Dan karena hidup penuh dengan penolakan, hingga sering minum jamu tolak angin, Herman jadi tak peduli akan masa depannya. Asal bisa cari duit untuk makan hari ini, cukuplah. Bagaimana dengan hari tua nanti? Hari tua ya matilah. Masak orang mati nggak ada yang ngubur? Gitu saja kok repot.
Tapi ketika usia sudah kepala lima lewat 2 tahun, Harman mulai sadar bahwa teman hidup itu perlu. Kebetulan di Dukuh Kupang tempat tinggalnya dia punya kenalan janda cukup manis, usia juga hanya terpaut sedikit dengannya. Mulailah Herman mendekati wanita itu, dengan gerak-gerik menawarkan sejuta cinta. Tapi karena pakai masker, sosok bujang lapok itu sendiri tak begitu jelas.
Lama-lama Herman berani kirim WA tanda-tanda deburan asmara. Tapi dia tak berani kirim chat mesum, takut malah jadi buronan polisi. Sialnya, jawaban Etik selalu dingin dan datar saja. Dia tak mehamami bahwa cinta Herman sedalam sungai Musi.
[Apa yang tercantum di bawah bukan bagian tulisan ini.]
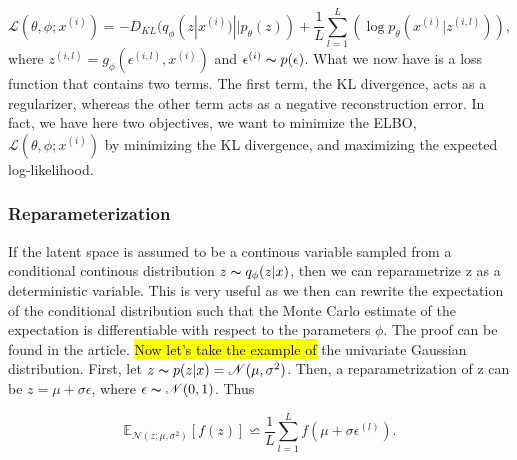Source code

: \begin{equation}
    \mathcal{L}(\theta, \phi; x^{(i)}) = -D_{KL}(q_{\phi}(z|x^{(i)})||p_{\theta}(z)) + \frac{1}{L}\sum_{l=1}^{L} (\log p_{\theta}(x^{(i)}|z^{(i,l)})),
\end{equation}
where $z^{(i,l)} = g_{\phi}(\epsilon^{(i,l)}, x^{(i)})$ and $\epsilon^{(i)} \thicksim p(\epsilon)$. What we now have is a loss function that contains two terms. 
The first term, the KL divergence, acts as a regularizer, whereas the other term acts as a negative reconstruction error. In fact, we have here two objectives, 
we want to minimize the ELBO, $\mathcal{L}(\theta, \phi; x^{(i)})$ by minimizing the KL divergence, and maximizing the expected log-likelihood. 

\subsubsection*{Reparameterization}\label{sec:reparameterization}
If the latent space is assumed to be a continous variable sampled from a conditional continous distribution 
$z \thicksim q_{\phi}(z|x)$, then we can reparametrize z as a deterministic variable. This is very useful as 
we then can rewrite the expectation of the conditional distribution such that the Monte Carlo estimate of 
the expectation is differentiable with respect to the parameters $\phi$. The proof can be found in the article\cite{VAE}.  
\hl{Now let's take the example of} the univariate Gaussian distribution. First, let $z \thicksim p(z|x) = \mathcal{N}(\mu, \sigma^2)$. 
Then, a reparametrization of z can be $z = \mu + \sigma\epsilon$, where $\epsilon \thicksim \mathcal{N}(0,1)$. 
Thus 

\begin{equation*}
    \mathbb{E}_{\mathcal{N}(z; \mu, \sigma^2)}[f(z)] \backsimeq  \frac{1}{L}\sum_{l=1}^L f(\mu + \sigma\epsilon^{(l)}).
\end{equation*}

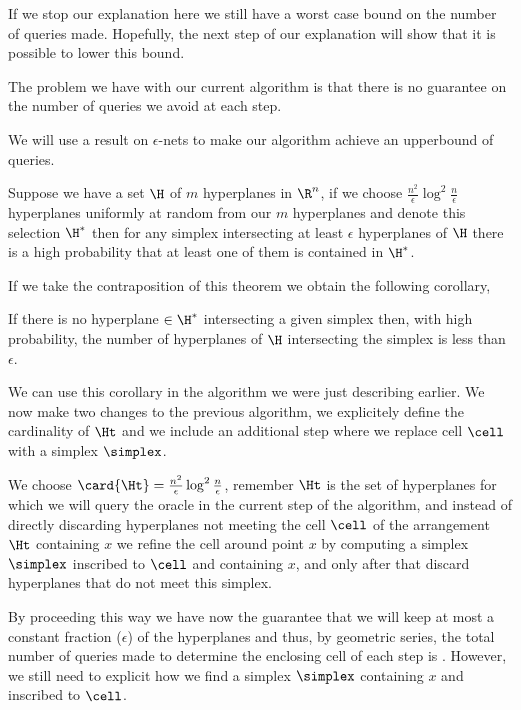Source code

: If we stop our explanation here we still have a worst case 
bound on the number of queries made. Hopefully, the next step of our
explanation will show that it is possible to lower this bound.

The problem we have with our current algorithm is that there is no guarantee
on the number of queries we avoid at each step.

We will use a result on $\epsilon$-nets to make our algorithm achieve an
upperbound of  queries.

\begin{theorem}
Suppose we have a set $\H$ of $m$ hyperplanes in $\R^n$, if we choose
$\frac{n^2}{\epsilon} \log^2 \frac{n}{\epsilon}$ hyperplanes uniformly at
random from our $m$ hyperplanes and denote this selection $\H^{*}$ then for
any simplex intersecting at least $\epsilon$ hyperplanes of $\H$ there is a
high probability that at least one of them is contained in $\H^{*}$.
\end{theorem}

If we take the contraposition of this theorem we obtain the following
corollary,

\begin{corollary}
If there is no hyperplane $\in \H^{*}$ intersecting a given simplex then, with
high probability, the number of hyperplanes of $\H$ intersecting the simplex
is less than $\epsilon$.
\end{corollary}

We can use this corollary in the algorithm we were just describing earlier. We
now make two changes to the previous algorithm, we explicitely define the
cardinality of $\Ht$ and we include an additional step where we replace cell
$\cell$ with a simplex $\simplex$.

We choose $\card{\Ht} = \frac{n^2}{\epsilon} \log^2 \frac{n}{\epsilon}$,
remember $\Ht$ is the set of hyperplanes for which we will query the oracle in
the current step of the algorithm, and instead of directly discarding
hyperplanes not meeting the cell $\cell$ of the arrangement $\Ht$ containing $x$ we
refine the cell around point $x$ by computing a simplex $\simplex$ inscribed
to $\cell$ and containing $x$, and only after that discard hyperplanes that do
not meet this simplex.

By proceeding this way we have now the guarantee that we will keep at most a
constant fraction ($\epsilon$) of the hyperplanes and thus, by geometric
series, the total number of queries made to determine the enclosing cell of
each step is . However, we
still need to explicit how we find a simplex $\simplex$ containing $x$ and
inscribed to $\cell$.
Dan ketika kemudian to the point menyatakan cintanya, jawab Etik pendek menukik, “Memangnya cinta bisa dinikmati dengan perut kosong?”
Herman benar-benar di-KO oleh Etik. Kan nggak mungkin dijawab, “Ya sebelum bercinta makan dulu rujak cingur atau nasi lodok ayam.” Dan ketika di WA tak menjawab juga, Herman mulai frustrasi. Dia ingin menemui langsung Etik. Untuk menambah “kekuatan” dia segera minum cairan pengepel lantai, bukannya suplemen.
Herman jalan sempoyongan menuju rumah pemancingan tempat Etik bekerja. Sampai di sana hanya terjadi dialog sebentar, dan kemudian ditinggal si doi. Makin stress Herman. Kembali dia sempoyongan menyusuri jalan raya sampai kemudian limbung dan hampir masuk got. Dia ditolong orang dan dilarikan ke RS Sukodono.
Dalam pemeriksaan Herman mengakui frustrasi karena cintanya tak direspon oleh Etik. Rupanya dia berharap, dengan tekadnya minum cairan pengepel lantai itu, perjalanan cintanya menjadi licin dan mengkilap. Ternyata justru sebaliknya, karena Etik tetap tak memberi sinyal-sinyal positip.